### ASSIGNED TASK
The answer must be an exact reprint of the lines from the one with "[喜马拉雅收听链接](htt" through the final line of the data, with no pictures included.
MATERIAL TO PROCESS below:
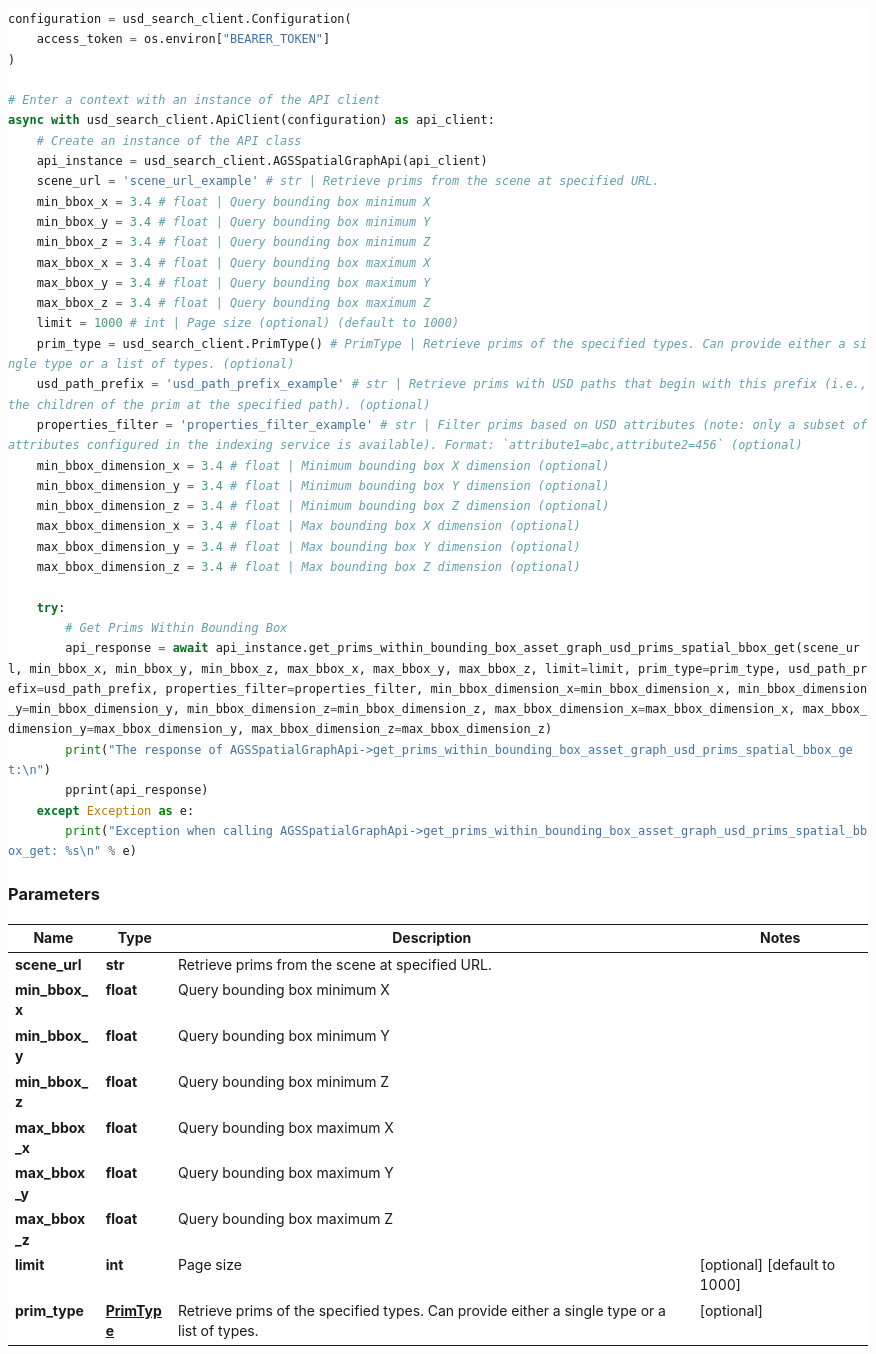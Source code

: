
 ```python
configuration = usd_search_client.Configuration(
    access_token = os.environ["BEARER_TOKEN"]
)

# Enter a context with an instance of the API client
async with usd_search_client.ApiClient(configuration) as api_client:
    # Create an instance of the API class
    api_instance = usd_search_client.AGSSpatialGraphApi(api_client)
    scene_url = 'scene_url_example' # str | Retrieve prims from the scene at specified URL.
    min_bbox_x = 3.4 # float | Query bounding box minimum X
    min_bbox_y = 3.4 # float | Query bounding box minimum Y
    min_bbox_z = 3.4 # float | Query bounding box minimum Z
    max_bbox_x = 3.4 # float | Query bounding box maximum X
    max_bbox_y = 3.4 # float | Query bounding box maximum Y
    max_bbox_z = 3.4 # float | Query bounding box maximum Z
    limit = 1000 # int | Page size (optional) (default to 1000)
    prim_type = usd_search_client.PrimType() # PrimType | Retrieve prims of the specified types. Can provide either a single type or a list of types. (optional)
    usd_path_prefix = 'usd_path_prefix_example' # str | Retrieve prims with USD paths that begin with this prefix (i.e., the children of the prim at the specified path). (optional)
    properties_filter = 'properties_filter_example' # str | Filter prims based on USD attributes (note: only a subset of attributes configured in the indexing service is available). Format: `attribute1=abc,attribute2=456` (optional)
    min_bbox_dimension_x = 3.4 # float | Minimum bounding box X dimension (optional)
    min_bbox_dimension_y = 3.4 # float | Minimum bounding box Y dimension (optional)
    min_bbox_dimension_z = 3.4 # float | Minimum bounding box Z dimension (optional)
    max_bbox_dimension_x = 3.4 # float | Max bounding box X dimension (optional)
    max_bbox_dimension_y = 3.4 # float | Max bounding box Y dimension (optional)
    max_bbox_dimension_z = 3.4 # float | Max bounding box Z dimension (optional)

    try:
        # Get Prims Within Bounding Box
        api_response = await api_instance.get_prims_within_bounding_box_asset_graph_usd_prims_spatial_bbox_get(scene_url, min_bbox_x, min_bbox_y, min_bbox_z, max_bbox_x, max_bbox_y, max_bbox_z, limit=limit, prim_type=prim_type, usd_path_prefix=usd_path_prefix, properties_filter=properties_filter, min_bbox_dimension_x=min_bbox_dimension_x, min_bbox_dimension_y=min_bbox_dimension_y, min_bbox_dimension_z=min_bbox_dimension_z, max_bbox_dimension_x=max_bbox_dimension_x, max_bbox_dimension_y=max_bbox_dimension_y, max_bbox_dimension_z=max_bbox_dimension_z)
        print("The response of AGSSpatialGraphApi->get_prims_within_bounding_box_asset_graph_usd_prims_spatial_bbox_get:\n")
        pprint(api_response)
    except Exception as e:
        print("Exception when calling AGSSpatialGraphApi->get_prims_within_bounding_box_asset_graph_usd_prims_spatial_bbox_get: %s\n" % e)
```



### Parameters


Name | Type | Description  | Notes
------------- | ------------- | ------------- | -------------
 **scene_url** | **str**| Retrieve prims from the scene at specified URL. | 
 **min_bbox_x** | **float**| Query bounding box minimum X | 
 **min_bbox_y** | **float**| Query bounding box minimum Y | 
 **min_bbox_z** | **float**| Query bounding box minimum Z | 
 **max_bbox_x** | **float**| Query bounding box maximum X | 
 **max_bbox_y** | **float**| Query bounding box maximum Y | 
 **max_bbox_z** | **float**| Query bounding box maximum Z | 
 **limit** | **int**| Page size | [optional] [default to 1000]
 **prim_type** | [**PrimType**](.md)| Retrieve prims of the specified types. Can provide either a single type or a list of types. | [optional] 
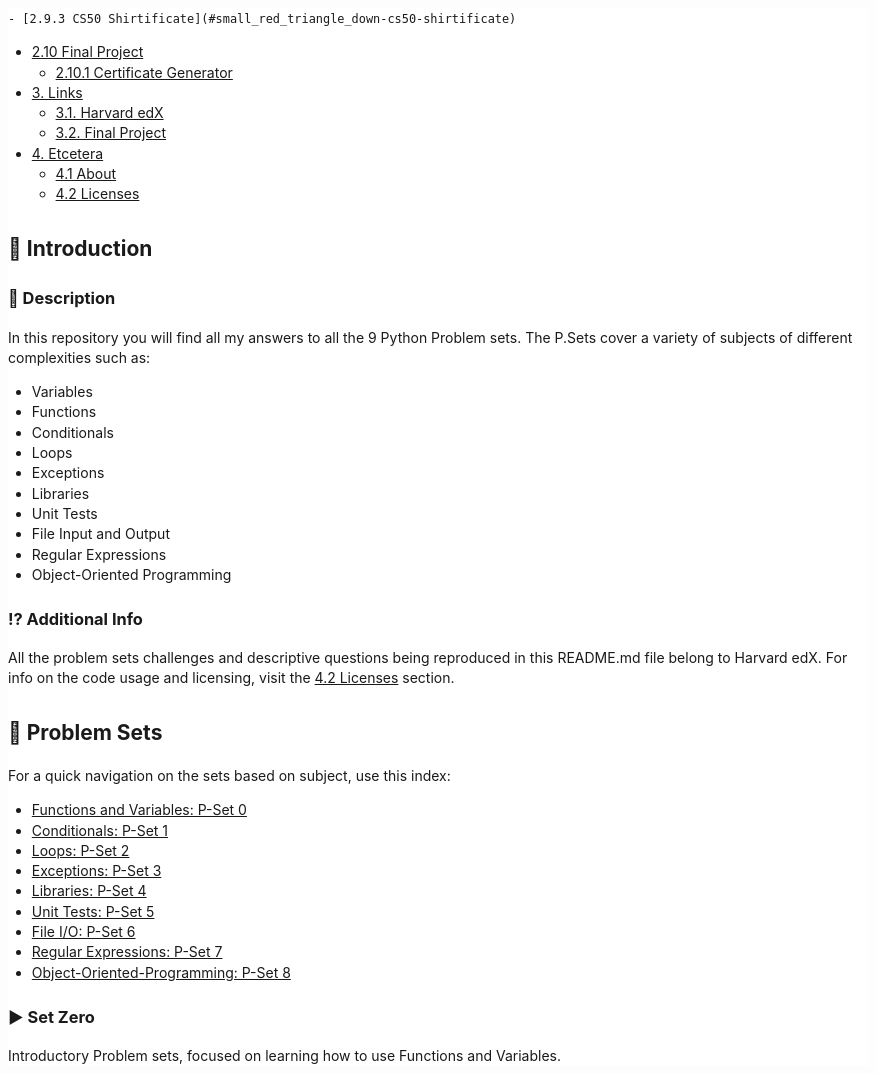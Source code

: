    - [2.9.3 CS50 Shirtificate](#small_red_triangle_down-cs50-shirtificate)
  - [2.10 Final Project](#arrow_forward-final-project)
    - [2.10.1 Certificate Generator](#small_red_triangle_down-certificate-generator)
- [3. Links](#large_orange_diamond-links)
  - [3.1. Harvard edX](#arrow_forward-harvard-edx)
  - [3.2. Final Project](#arrow_forward-final-project)
- [4. Etcetera](#large_orange_diamond-etcetera)
  - [4.1 About](#arrow_forward-about)
  - [4.2 Licenses](#arrow_forward-licenses)

 

## :large_orange_diamond: Introduction
### :bookmark_tabs: Description
In this repository you will find all my answers to all the 9 Python Problem sets.
The P.Sets cover a variety of subjects of different complexities such as:

- Variables
- Functions
- Conditionals
- Loops
- Exceptions
- Libraries
- Unit Tests
- File Input and Output
- Regular Expressions
- Object-Oriented Programming

### :interrobang: Additional Info
All the problem sets challenges and descriptive questions being reproduced in this README.md file belong to Harvard edX.
For info on the code usage and licensing, visit the [4.2 Licenses](#arrow_forward-licenses) section.


## :large_orange_diamond: Problem Sets
For a quick navigation on the sets based on subject, use this index:
  - [Functions and Variables: P-Set 0](#arrow_forward-set-zero)
  - [Conditionals: P-Set 1](#arrow_forward-first-set)
  - [Loops: P-Set 2](#arrow_forward-second-set)
  - [Exceptions: P-Set 3](#arrow_forward-third-set)
  - [Libraries: P-Set 4](#arrow_forward-fourth-set)
  - [Unit Tests: P-Set 5](#arrow_forward-fifth-set)
  - [File I/O: P-Set 6](#arrow_forward-sixth-set)
  - [Regular Expressions: P-Set 7](#arrow_forward-seventh-set)
  - [Object-Oriented-Programming: P-Set 8](#arrow_forward-eighth-set)

### :arrow_forward: Set Zero
<p>
Introductory Problem sets, focused on learning how to use Functions and Variables.
</p>
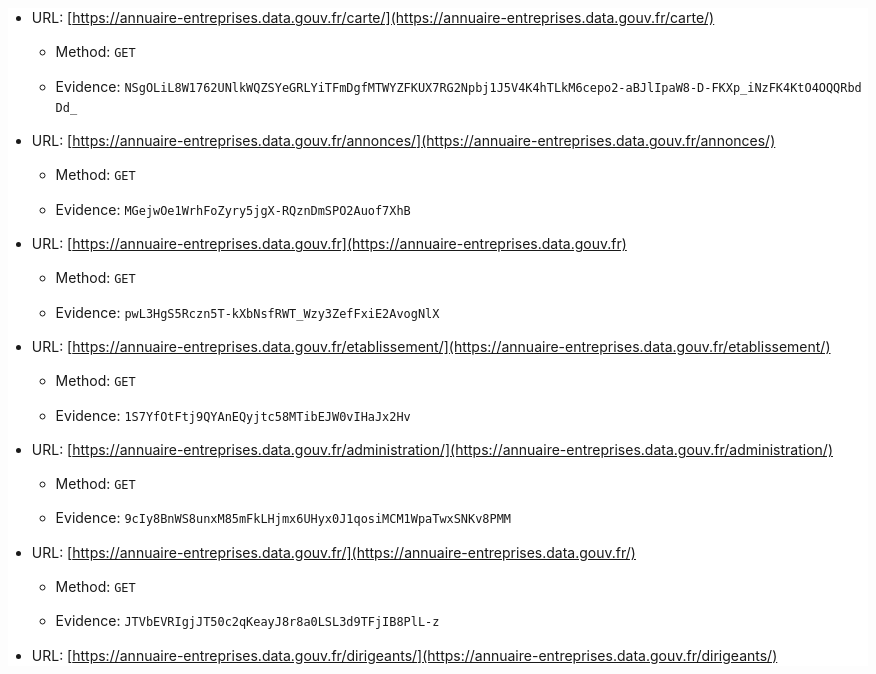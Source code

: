   
  
* URL: [https://annuaire-entreprises.data.gouv.fr/carte/](https://annuaire-entreprises.data.gouv.fr/carte/)
  
  
  * Method: `GET`
  
  
  * Evidence: `NSgOLiL8W1762UNlkWQZSYeGRLYiTFmDgfMTWYZFKUX7RG2Npbj1J5V4K4hTLkM6cepo2-aBJlIpaW8-D-FKXp_iNzFK4KtO4OQQRbdDd_`
  
  
  
  
* URL: [https://annuaire-entreprises.data.gouv.fr/annonces/](https://annuaire-entreprises.data.gouv.fr/annonces/)
  
  
  * Method: `GET`
  
  
  * Evidence: `MGejwOe1WrhFoZyry5jgX-RQznDmSPO2Auof7XhB`
  
  
  
  
* URL: [https://annuaire-entreprises.data.gouv.fr](https://annuaire-entreprises.data.gouv.fr)
  
  
  * Method: `GET`
  
  
  * Evidence: `pwL3HgS5Rczn5T-kXbNsfRWT_Wzy3ZefFxiE2AvogNlX`
  
  
  
  
* URL: [https://annuaire-entreprises.data.gouv.fr/etablissement/](https://annuaire-entreprises.data.gouv.fr/etablissement/)
  
  
  * Method: `GET`
  
  
  * Evidence: `1S7YfOtFtj9QYAnEQyjtc58MTibEJW0vIHaJx2Hv`
  
  
  
  
* URL: [https://annuaire-entreprises.data.gouv.fr/administration/](https://annuaire-entreprises.data.gouv.fr/administration/)
  
  
  * Method: `GET`
  
  
  * Evidence: `9cIy8BnWS8unxM85mFkLHjmx6UHyx0J1qosiMCM1WpaTwxSNKv8PMM`
  
  
  
  
* URL: [https://annuaire-entreprises.data.gouv.fr/](https://annuaire-entreprises.data.gouv.fr/)
  
  
  * Method: `GET`
  
  
  * Evidence: `JTVbEVRIgjJT50c2qKeayJ8r8a0LSL3d9TFjIB8PlL-z`
  
  
  
  
* URL: [https://annuaire-entreprises.data.gouv.fr/dirigeants/](https://annuaire-entreprises.data.gouv.fr/dirigeants/)
  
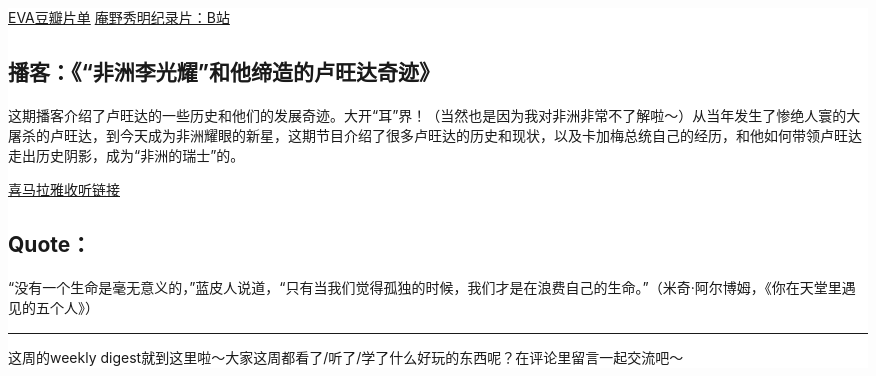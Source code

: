 [EVA豆瓣片单](https://www.douban.com/doulist/2569248/)
[庵野秀明纪录片：B站](https://www.bilibili.com/video/BV1Ey4y1h71e)

## 播客：《“非洲李光耀”和他缔造的卢旺达奇迹》
这期播客介绍了卢旺达的一些历史和他们的发展奇迹。大开“耳”界！（当然也是因为我对非洲非常不了解啦～）从当年发生了惨绝人寰的大屠杀的卢旺达，到今天成为非洲耀眼的新星，这期节目介绍了很多卢旺达的历史和现状，以及卡加梅总统自己的经历，和他如何带领卢旺达走出历史阴影，成为“非洲的瑞士”的。

<iframe src="https://www.listennotes.com/embedded/e/5e8e37a7739046ca93cbf76ad12b667c/" height="100%" width="100%" style="width: 1px; min-width: 100%;" frameborder="0" scrolling="no" loading="lazy"></iframe>

<iframe allow="autoplay *; encrypted-media *; fullscreen *" frameborder="0" height="175" style="width:100%;max-width:660px;overflow:hidden;background:transparent;" sandbox="allow-forms allow-popups allow-same-origin allow-scripts allow-storage-access-by-user-activation allow-top-navigation-by-user-activation" src="https://embed.podcasts.apple.com/us/podcast/134-%E9%9D%9E%E6%B4%B2%E6%9D%8E%E5%85%89%E8%80%80-%E4%B8%8E%E4%BB%96%E7%BC%94%E9%80%A0%E7%9A%84%E5%8D%A2%E6%97%BA%E8%BE%BE%E5%A5%87%E8%BF%B9/id1493503146?i=1000518326624"></iframe>

[喜马拉雅收听链接](http://m.ximalaya.com/sound/408581591)

## Quote：
“没有一个生命是毫无意义的，”蓝皮人说道，“只有当我们觉得孤独的时候，我们才是在浪费自己的生命。”（米奇·阿尔博姆，《你在天堂里遇见的五个人》）


---
这周的weekly digest就到这里啦～大家这周都看了/听了/学了什么好玩的东西呢？在评论里留言一起交流吧～
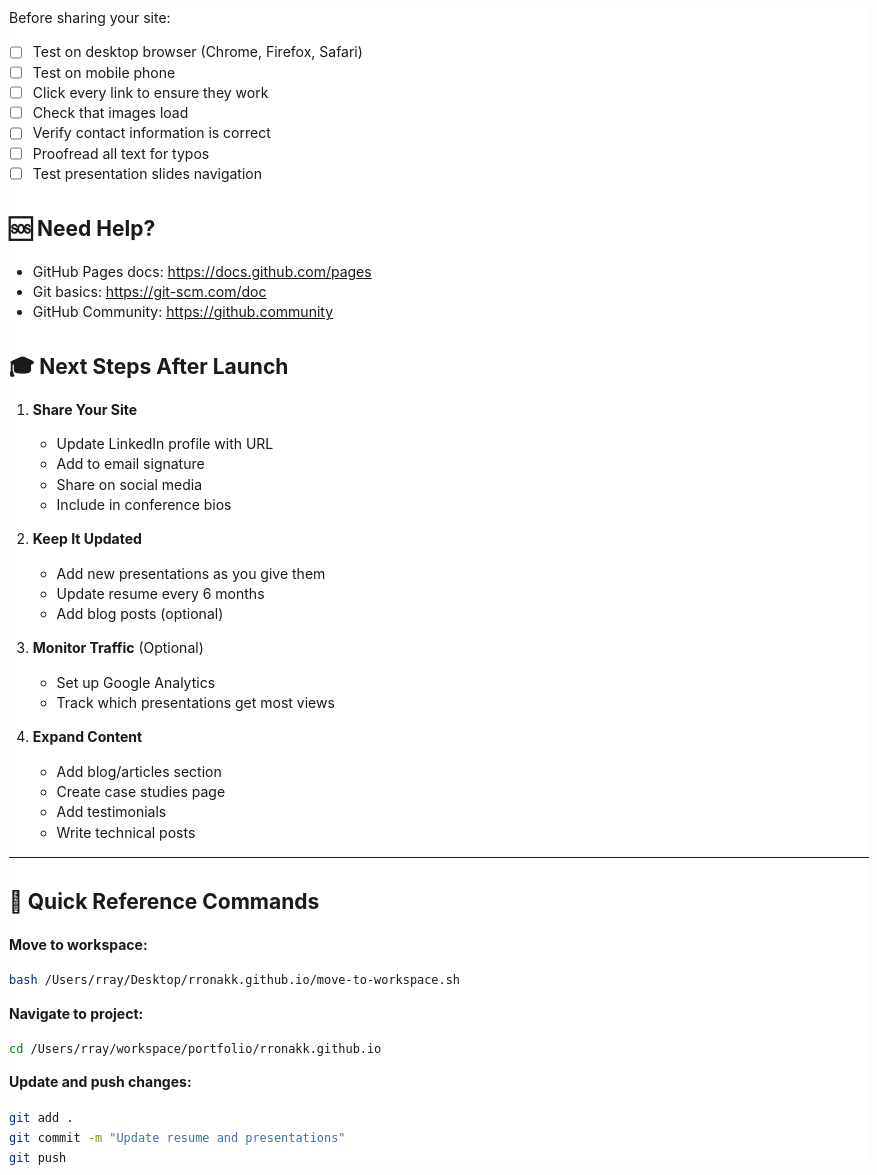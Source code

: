 Before sharing your site:
- [ ] Test on desktop browser (Chrome, Firefox, Safari)
- [ ] Test on mobile phone
- [ ] Click every link to ensure they work
- [ ] Check that images load
- [ ] Verify contact information is correct
- [ ] Proofread all text for typos
- [ ] Test presentation slides navigation

## 🆘 Need Help?

- GitHub Pages docs: https://docs.github.com/pages
- Git basics: https://git-scm.com/doc
- GitHub Community: https://github.community

## 🎓 Next Steps After Launch

1. **Share Your Site**
   - Update LinkedIn profile with URL
   - Add to email signature
   - Share on social media
   - Include in conference bios

2. **Keep It Updated**
   - Add new presentations as you give them
   - Update resume every 6 months
   - Add blog posts (optional)

3. **Monitor Traffic** (Optional)
   - Set up Google Analytics
   - Track which presentations get most views

4. **Expand Content**
   - Add blog/articles section
   - Create case studies page
   - Add testimonials
   - Write technical posts

---

## 🎯 Quick Reference Commands

**Move to workspace:**
```bash
bash /Users/rray/Desktop/rronakk.github.io/move-to-workspace.sh
```

**Navigate to project:**
```bash
cd /Users/rray/workspace/portfolio/rronakk.github.io
```

**Update and push changes:**
```bash
git add .
git commit -m "Update resume and presentations"
git push
```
End of MATERIAL TO PROCESS.
### OUTPUT FOR THIS EXERCISE
[喜马拉雅收听链接](http://m.ximalaya.com/sound/408581591)

## Quote：
“没有一个生命是毫无意义的，”蓝皮人说道，“只有当我们觉得孤独的时候，我们才是在浪费自己的生命。”（米奇·阿尔博姆，《你在天堂里遇见的五个人》）


---
这周的weekly digest就到这里啦～大家这周都看了/听了/学了什么好玩的东西呢？在评论里留言一起交流吧～
Source code

: Before sharing your site:
- [ ] Test on desktop browser (Chrome, Firefox, Safari)
- [ ] Test on mobile phone
- [ ] Click every link to ensure they work
- [ ] Check that images load
- [ ] Verify contact information is correct
- [ ] Proofread all text for typos
- [ ] Test presentation slides navigation

## 🆘 Need Help?

- GitHub Pages docs: https://docs.github.com/pages
- Git basics: https://git-scm.com/doc
- GitHub Community: https://github.community

## 🎓 Next Steps After Launch

1. **Share Your Site**
   - Update LinkedIn profile with URL
   - Add to email signature
   - Share on social media
   - Include in conference bios

2. **Keep It Updated**
   - Add new presentations as you give them
   - Update resume every 6 months
   - Add blog posts (optional)

3. **Monitor Traffic** (Optional)
   - Set up Google Analytics
   - Track which presentations get most views

4. **Expand Content**
   - Add blog/articles section
   - Create case studies page
   - Add testimonials
   - Write technical posts

---

## 🎯 Quick Reference Commands

**Move to workspace:**
```bash
bash /Users/rray/Desktop/rronakk.github.io/move-to-workspace.sh
```

**Navigate to project:**
```bash
cd /Users/rray/workspace/portfolio/rronakk.github.io
```

**Update and push changes:**
```bash
git add .
git commit -m "Update resume and presentations"
git push
```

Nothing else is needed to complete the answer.